WORK ORDER » Isolate every line in the records below with "analysis" in it.

Stored data entries »
........

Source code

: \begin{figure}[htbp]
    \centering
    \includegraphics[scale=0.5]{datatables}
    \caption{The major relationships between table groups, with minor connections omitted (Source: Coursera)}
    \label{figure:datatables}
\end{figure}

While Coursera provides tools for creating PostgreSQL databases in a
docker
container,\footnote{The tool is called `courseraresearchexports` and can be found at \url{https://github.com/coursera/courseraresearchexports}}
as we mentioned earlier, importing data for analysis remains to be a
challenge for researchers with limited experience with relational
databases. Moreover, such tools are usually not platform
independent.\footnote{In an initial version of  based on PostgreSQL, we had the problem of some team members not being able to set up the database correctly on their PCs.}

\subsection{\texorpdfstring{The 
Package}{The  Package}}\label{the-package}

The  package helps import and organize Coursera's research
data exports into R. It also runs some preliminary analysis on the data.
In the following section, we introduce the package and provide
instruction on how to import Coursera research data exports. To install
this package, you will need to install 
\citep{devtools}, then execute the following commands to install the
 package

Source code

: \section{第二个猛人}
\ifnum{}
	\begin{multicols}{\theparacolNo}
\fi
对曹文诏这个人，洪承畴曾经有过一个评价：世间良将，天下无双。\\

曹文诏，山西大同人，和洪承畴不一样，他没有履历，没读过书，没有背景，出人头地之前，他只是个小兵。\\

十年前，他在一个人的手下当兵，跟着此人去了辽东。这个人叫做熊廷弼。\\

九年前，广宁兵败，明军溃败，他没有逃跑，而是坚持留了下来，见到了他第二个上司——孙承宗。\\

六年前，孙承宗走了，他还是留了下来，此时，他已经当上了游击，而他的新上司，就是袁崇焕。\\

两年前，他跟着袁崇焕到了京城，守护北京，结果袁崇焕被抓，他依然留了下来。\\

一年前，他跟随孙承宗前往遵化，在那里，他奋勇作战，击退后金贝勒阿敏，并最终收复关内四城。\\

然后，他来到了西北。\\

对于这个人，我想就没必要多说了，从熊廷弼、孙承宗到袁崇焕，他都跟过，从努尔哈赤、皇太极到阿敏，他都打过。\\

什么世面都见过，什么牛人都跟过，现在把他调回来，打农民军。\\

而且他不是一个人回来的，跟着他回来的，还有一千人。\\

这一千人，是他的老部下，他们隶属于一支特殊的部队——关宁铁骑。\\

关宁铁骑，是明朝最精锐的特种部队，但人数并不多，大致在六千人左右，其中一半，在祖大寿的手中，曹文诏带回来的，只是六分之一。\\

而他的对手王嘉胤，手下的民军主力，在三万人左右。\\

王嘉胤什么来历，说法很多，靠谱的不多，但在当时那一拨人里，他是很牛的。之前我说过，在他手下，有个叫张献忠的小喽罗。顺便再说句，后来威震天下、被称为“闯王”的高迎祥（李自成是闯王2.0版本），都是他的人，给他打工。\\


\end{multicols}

........

ANSWER TO THE PROBLEM »
as we mentioned earlier, importing data for analysis remains to be a
data exports into R. It also runs some preliminary analysis on the data.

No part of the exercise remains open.